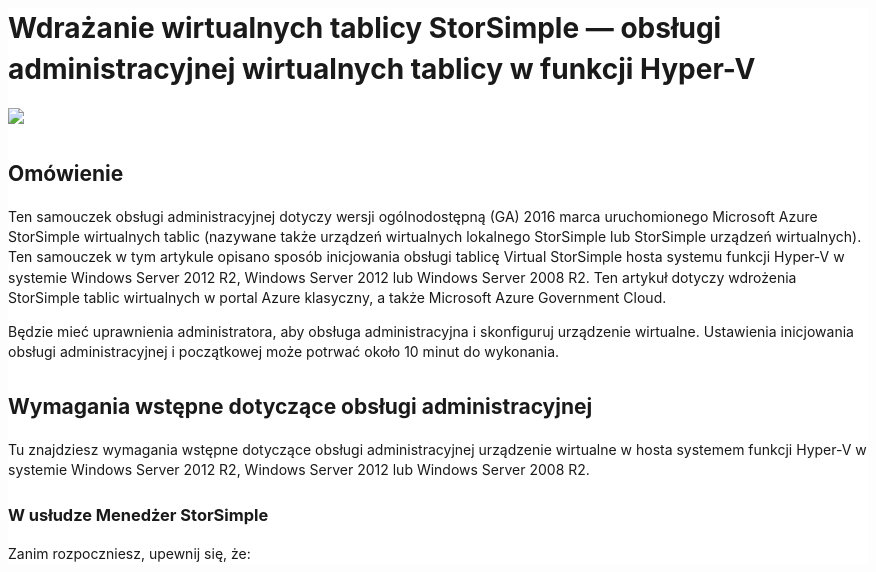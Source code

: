 <properties
   pageTitle="Wdrażanie StorSimple tablicy wirtualnych — należy w funkcji Hyper-V"
   description="Ten samouczek drugiego w tablicy Virtual StorSimple wdrożenia obejmuje inicjowania obsługi administracyjnej urządzenia wirtualnego w funkcji Hyper-V."
   services="storsimple"
   documentationCenter="NA"
   authors="alkohli"
   manager="carmonm"
   editor=""/>

<tags
   ms.service="storsimple"
   ms.devlang="NA"
   ms.topic="article"
   ms.tgt_pltfrm="NA"
   ms.workload="NA"
   ms.date="10/11/2016"
   ms.author="alkohli"/>

# <a name="deploy-storsimple-virtual-array---provision-a-virtual-array-in-hyper-v"></a>Wdrażanie wirtualnych tablicy StorSimple — obsługi administracyjnej wirtualnych tablicy w funkcji Hyper-V

![](./media/storsimple-ova-deploy2-provision-hyperv/hyperv4.png)

## <a name="overview"></a>Omówienie

Ten samouczek obsługi administracyjnej dotyczy wersji ogólnodostępną (GA) 2016 marca uruchomionego Microsoft Azure StorSimple wirtualnych tablic (nazywane także urządzeń wirtualnych lokalnego StorSimple lub StorSimple urządzeń wirtualnych). Ten samouczek w tym artykule opisano sposób inicjowania obsługi tablicę Virtual StorSimple hosta systemu funkcji Hyper-V w systemie Windows Server 2012 R2, Windows Server 2012 lub Windows Server 2008 R2. Ten artykuł dotyczy wdrożenia StorSimple tablic wirtualnych w portal Azure klasyczny, a także Microsoft Azure Government Cloud.

Będzie mieć uprawnienia administratora, aby obsługa administracyjna i skonfiguruj urządzenie wirtualne. Ustawienia inicjowania obsługi administracyjnej i początkowej może potrwać około 10 minut do wykonania.


## <a name="provisioning-prerequisites"></a>Wymagania wstępne dotyczące obsługi administracyjnej

Tu znajdziesz wymagania wstępne dotyczące obsługi administracyjnej urządzenie wirtualne w hosta systemem funkcji Hyper-V w systemie Windows Server 2012 R2, Windows Server 2012 lub Windows Server 2008 R2.

### <a name="for-the-storsimple-manager-service"></a>W usłudze Menedżer StorSimple

Zanim rozpoczniesz, upewnij się, że:
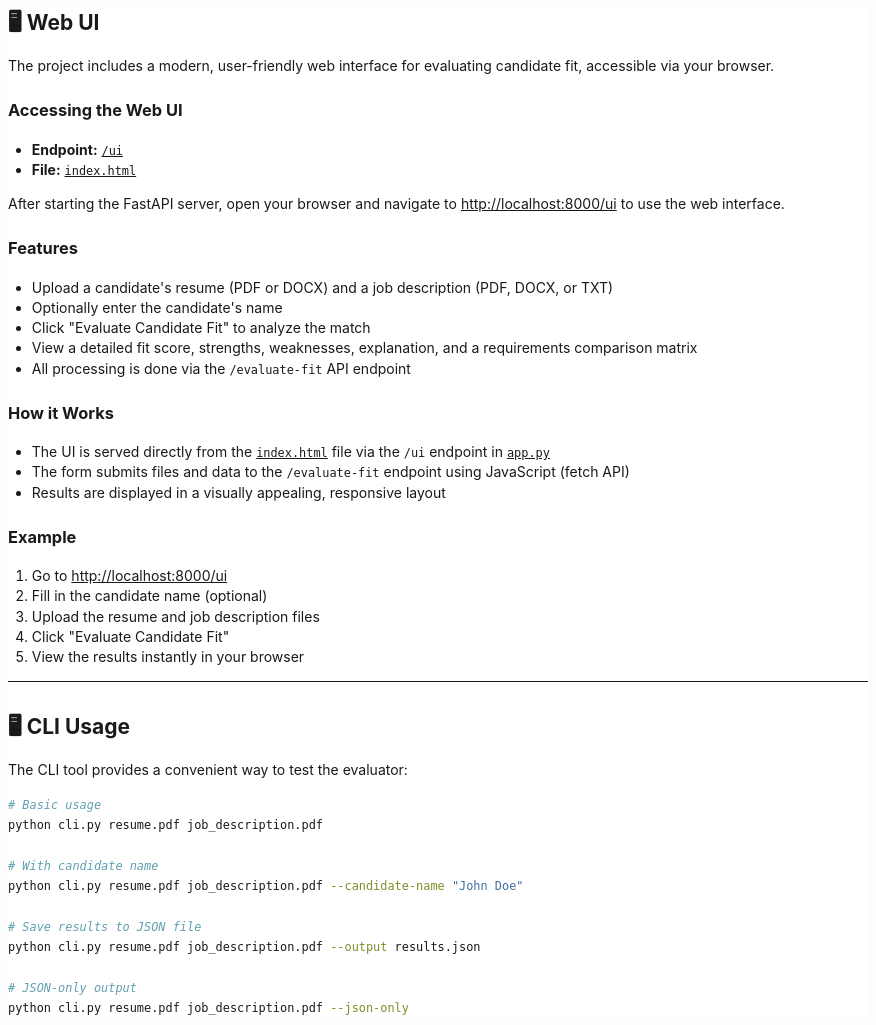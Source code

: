 ## 🖥️ Web UI

The project includes a modern, user-friendly web interface for evaluating candidate fit, accessible via your browser.

### Accessing the Web UI

- **Endpoint:** [`/ui`](http://localhost:8000/ui)
- **File:** [`index.html`](index.html)

After starting the FastAPI server, open your browser and navigate to [http://localhost:8000/ui](http://localhost:8000/ui) to use the web interface.

### Features
- Upload a candidate's resume (PDF or DOCX) and a job description (PDF, DOCX, or TXT)
- Optionally enter the candidate's name
- Click "Evaluate Candidate Fit" to analyze the match
- View a detailed fit score, strengths, weaknesses, explanation, and a requirements comparison matrix
- All processing is done via the `/evaluate-fit` API endpoint

### How it Works
- The UI is served directly from the [`index.html`](index.html) file via the `/ui` endpoint in [`app.py`](app.py)
- The form submits files and data to the `/evaluate-fit` endpoint using JavaScript (fetch API)
- Results are displayed in a visually appealing, responsive layout

### Example
1. Go to [http://localhost:8000/ui](http://localhost:8000/ui)
2. Fill in the candidate name (optional)
3. Upload the resume and job description files
4. Click "Evaluate Candidate Fit"
5. View the results instantly in your browser

---

## 🖥️ CLI Usage

The CLI tool provides a convenient way to test the evaluator:

```bash
# Basic usage
python cli.py resume.pdf job_description.pdf

# With candidate name
python cli.py resume.pdf job_description.pdf --candidate-name "John Doe"

# Save results to JSON file
python cli.py resume.pdf job_description.pdf --output results.json

# JSON-only output
python cli.py resume.pdf job_description.pdf --json-only
```

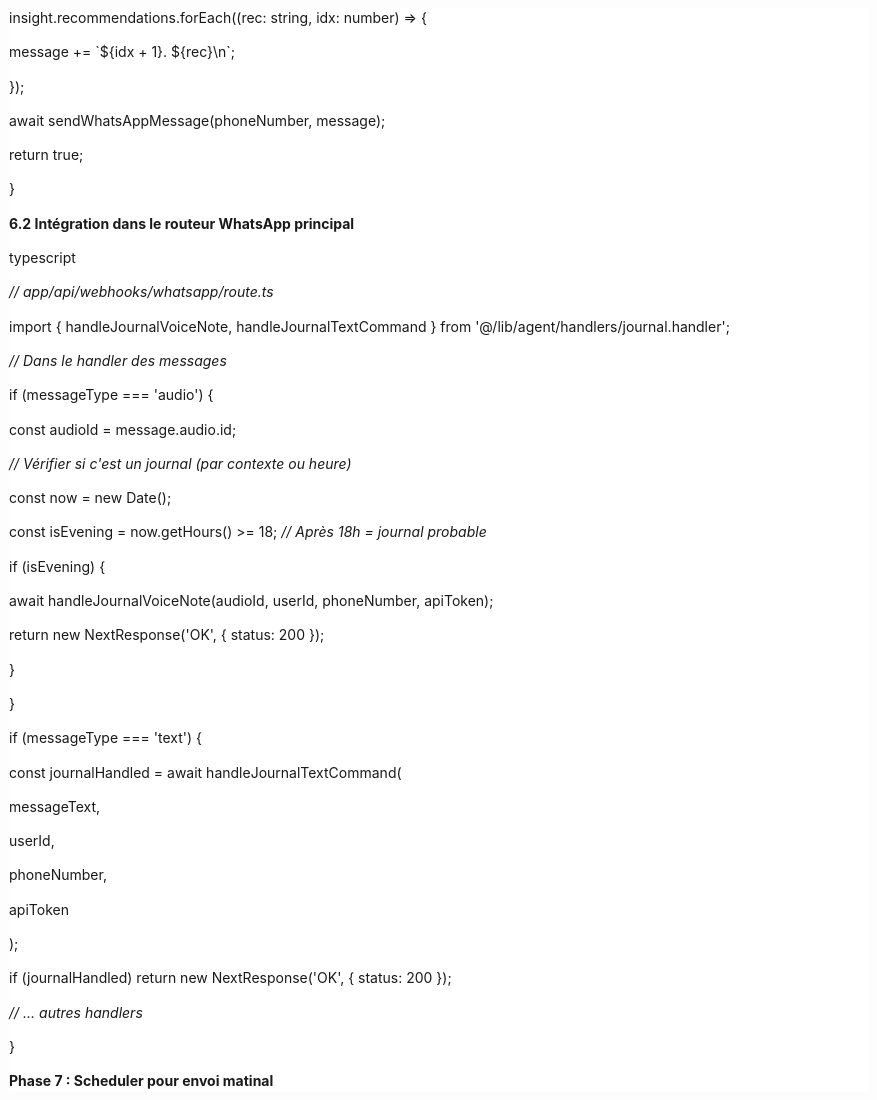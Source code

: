 insight.recommendations.forEach((rec: string, idx: number) =\> {

message += \`\${idx + 1}. \${rec}\\n\`;

});

await sendWhatsAppMessage(phoneNumber, message);

return true;

}

**6.2 Intégration dans le routeur WhatsApp principal**

typescript

*// app/api/webhooks/whatsapp/route.ts*

import { handleJournalVoiceNote, handleJournalTextCommand } from
\'@/lib/agent/handlers/journal.handler\';

*// Dans le handler des messages*

if (messageType === \'audio\') {

const audioId = message.audio.id;

*// Vérifier si c\'est un journal (par contexte ou heure)*

const now = new Date();

const isEvening = now.getHours() \>= 18; *// Après 18h = journal
probable*

if (isEvening) {

await handleJournalVoiceNote(audioId, userId, phoneNumber, apiToken);

return new NextResponse(\'OK\', { status: 200 });

}

}

if (messageType === \'text\') {

const journalHandled = await handleJournalTextCommand(

messageText,

userId,

phoneNumber,

apiToken

);

if (journalHandled) return new NextResponse(\'OK\', { status: 200 });

*// \... autres handlers*

}

**Phase 7 : Scheduler pour envoi matinal**
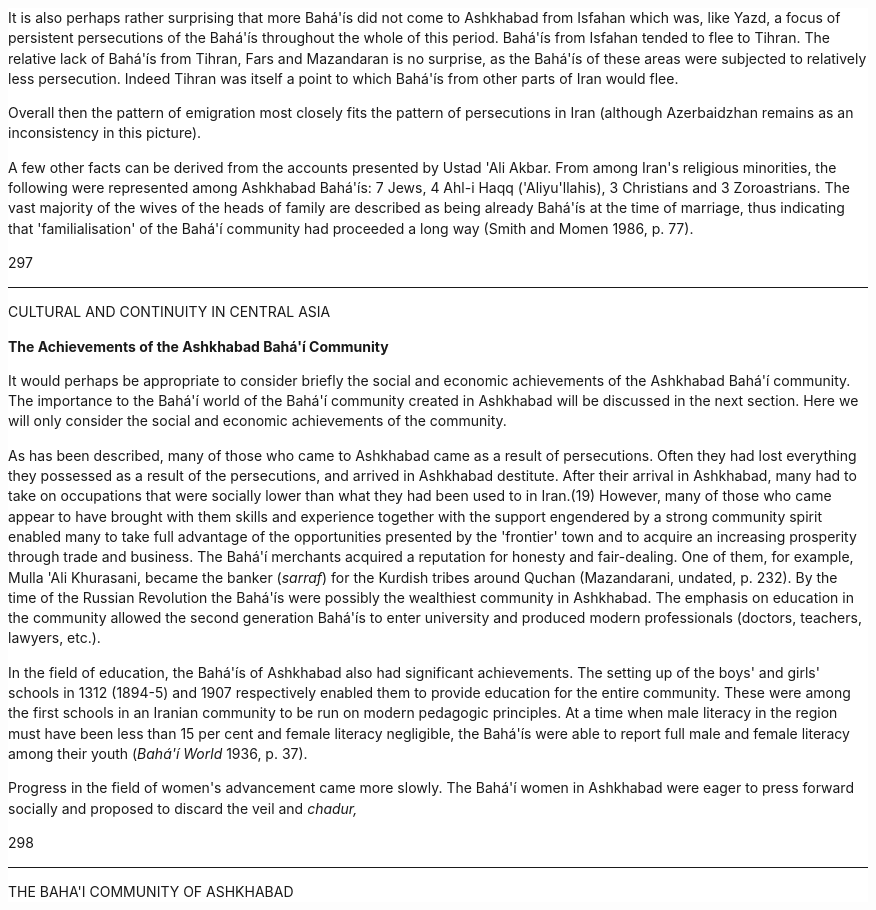 It is also perhaps rather surprising that more Bahá'ís did not come to Ashkhabad from Isfahan which was, like Yazd, a focus of persistent persecutions of the Bahá'ís throughout the whole of this period. Bahá'ís from Isfahan tended to flee to Tihran. The relative lack of Bahá'ís from Tihran, Fars and Mazandaran is no surprise, as the Bahá'ís of these areas were subjected to relatively less persecution. Indeed Tihran was itself a point to which Bahá'ís from other parts of Iran would flee.

Overall then the pattern of emigration most closely fits the pattern of persecutions in Iran (although Azerbaidzhan remains as an inconsistency in this picture).

A few other facts can be derived from the accounts presented by Ustad 'Ali Akbar. From among Iran's religious minorities, the following were represented among Ashkhabad Bahá'ís: 7 Jews, 4 Ahl-i Haqq ('Aliyu'llahis), 3 Christians and 3 Zoroastrians. The vast majority of the wives of the heads of family are described as being already Bahá'ís at the time of marriage, thus indicating that 'familialisation' of the Bahá'í community had proceeded a long way (Smith and Momen 1986, p. 77).

297

* * *

CULTURAL AND CONTINUITY IN CENTRAL ASIA

**The Achievements of the Ashkhabad Bahá'í Community**

It would perhaps be appropriate to consider briefly the social and economic achievements of the Ashkhabad Bahá'í community. The importance to the Bahá'í world of the Bahá'í community created in Ashkhabad will be discussed in the next section. Here we will only consider the social and economic achievements of the community.

As has been described, many of those who came to Ashkhabad came as a result of persecutions. Often they had lost everything they possessed as a result of the persecutions, and arrived in Ashkhabad destitute. After their arrival in Ashkhabad, many had to take on occupations that were socially lower than what they had been used to in Iran.(19) However, many of those who came appear to have brought with them skills and experience together with the support engendered by a strong community spirit enabled many to take full advantage of the opportunities presented by the 'frontier' town and to acquire an increasing prosperity through trade and business. The Bahá'í merchants acquired a reputation for honesty and fair-dealing. One of them, for example, Mulla 'Ali Khurasani, became the banker (_sarraf_) for the Kurdish tribes around Quchan (Mazandarani, undated, p. 232). By the time of the Russian Revolution the Bahá'ís were possibly the wealthiest community in Ashkhabad. The emphasis on education in the community allowed the second generation Bahá'ís to enter university and produced modern professionals (doctors, teachers, lawyers, etc.).

In the field of education, the Bahá'ís of Ashkhabad also had significant achievements. The setting up of the boys' and girls' schools in 1312 (1894-5) and 1907 respectively enabled them to provide education for the entire community. These were among the first schools in an Iranian community to be run on modern pedagogic principles. At a time when male literacy in the region must have been less than 15 per cent and female literacy negligible, the Bahá'ís were able to report full male and female literacy among their youth (_Bahá'í World_ 1936, p. 37).

Progress in the field of women's advancement came more slowly. The Bahá'í women in Ashkhabad were eager to press forward socially and proposed to discard the veil and _chadur,_

298

* * *

THE BAHA'I COMMUNITY OF ASHKHABAD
——
> _TASK TO CARRY OUT_: Could you write out the records again exactly, omitting each image?

> _EXERCISE SOLUTION_:
Source code

: <properties
   pageTitle="Wdrażanie StorSimple tablicy wirtualnych — należy w funkcji Hyper-V"
   description="Ten samouczek drugiego w tablicy Virtual StorSimple wdrożenia obejmuje inicjowania obsługi administracyjnej urządzenia wirtualnego w funkcji Hyper-V."
   services="storsimple"
   documentationCenter="NA"
   authors="alkohli"
   manager="carmonm"
   editor=""/>

<tags
   ms.service="storsimple"
   ms.devlang="NA"
   ms.topic="article"
   ms.tgt_pltfrm="NA"
   ms.workload="NA"
   ms.date="10/11/2016"
   ms.author="alkohli"/>

# <a name="deploy-storsimple-virtual-array---provision-a-virtual-array-in-hyper-v"></a>Wdrażanie wirtualnych tablicy StorSimple — obsługi administracyjnej wirtualnych tablicy w funkcji Hyper-V

![](./media/storsimple-ova-deploy2-provision-hyperv/hyperv4.png)

## <a name="overview"></a>Omówienie

Ten samouczek obsługi administracyjnej dotyczy wersji ogólnodostępną (GA) 2016 marca uruchomionego Microsoft Azure StorSimple wirtualnych tablic (nazywane także urządzeń wirtualnych lokalnego StorSimple lub StorSimple urządzeń wirtualnych). Ten samouczek w tym artykule opisano sposób inicjowania obsługi tablicę Virtual StorSimple hosta systemu funkcji Hyper-V w systemie Windows Server 2012 R2, Windows Server 2012 lub Windows Server 2008 R2. Ten artykuł dotyczy wdrożenia StorSimple tablic wirtualnych w portal Azure klasyczny, a także Microsoft Azure Government Cloud.

Będzie mieć uprawnienia administratora, aby obsługa administracyjna i skonfiguruj urządzenie wirtualne. Ustawienia inicjowania obsługi administracyjnej i początkowej może potrwać około 10 minut do wykonania.


## <a name="provisioning-prerequisites"></a>Wymagania wstępne dotyczące obsługi administracyjnej

Tu znajdziesz wymagania wstępne dotyczące obsługi administracyjnej urządzenie wirtualne w hosta systemem funkcji Hyper-V w systemie Windows Server 2012 R2, Windows Server 2012 lub Windows Server 2008 R2.

### <a name="for-the-storsimple-manager-service"></a>W usłudze Menedżer StorSimple

Zanim rozpoczniesz, upewnij się, że:
Source code

: ## 🖥️ Web UI

The project includes a modern, user-friendly web interface for evaluating candidate fit, accessible via your browser.

### Accessing the Web UI

- **Endpoint:** [`/ui`](http://localhost:8000/ui)
- **File:** [`index.html`](index.html)

After starting the FastAPI server, open your browser and navigate to [http://localhost:8000/ui](http://localhost:8000/ui) to use the web interface.

### Features
- Upload a candidate's resume (PDF or DOCX) and a job description (PDF, DOCX, or TXT)
- Optionally enter the candidate's name
- Click "Evaluate Candidate Fit" to analyze the match
- View a detailed fit score, strengths, weaknesses, explanation, and a requirements comparison matrix
- All processing is done via the `/evaluate-fit` API endpoint

### How it Works
- The UI is served directly from the [`index.html`](index.html) file via the `/ui` endpoint in [`app.py`](app.py)
- The form submits files and data to the `/evaluate-fit` endpoint using JavaScript (fetch API)
- Results are displayed in a visually appealing, responsive layout

### Example
1. Go to [http://localhost:8000/ui](http://localhost:8000/ui)
2. Fill in the candidate name (optional)
3. Upload the resume and job description files
4. Click "Evaluate Candidate Fit"
5. View the results instantly in your browser

---

## 🖥️ CLI Usage

The CLI tool provides a convenient way to test the evaluator:

```bash
# Basic usage
python cli.py resume.pdf job_description.pdf

# With candidate name
python cli.py resume.pdf job_description.pdf --candidate-name "John Doe"

# Save results to JSON file
python cli.py resume.pdf job_description.pdf --output results.json

# JSON-only output
python cli.py resume.pdf job_description.pdf --json-only
```

Source code

: insight.recommendations.forEach((rec: string, idx: number) =\> {

message += \`\${idx + 1}. \${rec}\\n\`;

});

await sendWhatsAppMessage(phoneNumber, message);

return true;

}

**6.2 Intégration dans le routeur WhatsApp principal**

typescript

*// app/api/webhooks/whatsapp/route.ts*

import { handleJournalVoiceNote, handleJournalTextCommand } from
\'@/lib/agent/handlers/journal.handler\';

*// Dans le handler des messages*

if (messageType === \'audio\') {

const audioId = message.audio.id;

*// Vérifier si c\'est un journal (par contexte ou heure)*

const now = new Date();

const isEvening = now.getHours() \>= 18; *// Après 18h = journal
probable*

if (isEvening) {

await handleJournalVoiceNote(audioId, userId, phoneNumber, apiToken);

return new NextResponse(\'OK\', { status: 200 });

}

}

if (messageType === \'text\') {

const journalHandled = await handleJournalTextCommand(

messageText,

userId,

phoneNumber,

apiToken

);

if (journalHandled) return new NextResponse(\'OK\', { status: 200 });

*// \... autres handlers*

}

**Phase 7 : Scheduler pour envoi matinal**
 It is also perhaps rather surprising that more Bahá'ís did not come to Ashkhabad from Isfahan which was, like Yazd, a focus of persistent persecutions of the Bahá'ís throughout the whole of this period. Bahá'ís from Isfahan tended to flee to Tihran. The relative lack of Bahá'ís from Tihran, Fars and Mazandaran is no surprise, as the Bahá'ís of these areas were subjected to relatively less persecution. Indeed Tihran was itself a point to which Bahá'ís from other parts of Iran would flee.

Overall then the pattern of emigration most closely fits the pattern of persecutions in Iran (although Azerbaidzhan remains as an inconsistency in this picture).

A few other facts can be derived from the accounts presented by Ustad 'Ali Akbar. From among Iran's religious minorities, the following were represented among Ashkhabad Bahá'ís: 7 Jews, 4 Ahl-i Haqq ('Aliyu'llahis), 3 Christians and 3 Zoroastrians. The vast majority of the wives of the heads of family are described as being already Bahá'ís at the time of marriage, thus indicating that 'familialisation' of the Bahá'í community had proceeded a long way (Smith and Momen 1986, p. 77).

297

* * *

CULTURAL AND CONTINUITY IN CENTRAL ASIA

**The Achievements of the Ashkhabad Bahá'í Community**

It would perhaps be appropriate to consider briefly the social and economic achievements of the Ashkhabad Bahá'í community. The importance to the Bahá'í world of the Bahá'í community created in Ashkhabad will be discussed in the next section. Here we will only consider the social and economic achievements of the community.

As has been described, many of those who came to Ashkhabad came as a result of persecutions. Often they had lost everything they possessed as a result of the persecutions, and arrived in Ashkhabad destitute. After their arrival in Ashkhabad, many had to take on occupations that were socially lower than what they had been used to in Iran.(19) However, many of those who came appear to have brought with them skills and experience together with the support engendered by a strong community spirit enabled many to take full advantage of the opportunities presented by the 'frontier' town and to acquire an increasing prosperity through trade and business. The Bahá'í merchants acquired a reputation for honesty and fair-dealing. One of them, for example, Mulla 'Ali Khurasani, became the banker (_sarraf_) for the Kurdish tribes around Quchan (Mazandarani, undated, p. 232). By the time of the Russian Revolution the Bahá'ís were possibly the wealthiest community in Ashkhabad. The emphasis on education in the community allowed the second generation Bahá'ís to enter university and produced modern professionals (doctors, teachers, lawyers, etc.).

In the field of education, the Bahá'ís of Ashkhabad also had significant achievements. The setting up of the boys' and girls' schools in 1312 (1894-5) and 1907 respectively enabled them to provide education for the entire community. These were among the first schools in an Iranian community to be run on modern pedagogic principles. At a time when male literacy in the region must have been less than 15 per cent and female literacy negligible, the Bahá'ís were able to report full male and female literacy among their youth (_Bahá'í World_ 1936, p. 37).

Progress in the field of women's advancement came more slowly. The Bahá'í women in Ashkhabad were eager to press forward socially and proposed to discard the veil and _chadur,_

298

* * *

THE BAHA'I COMMUNITY OF ASHKHABAD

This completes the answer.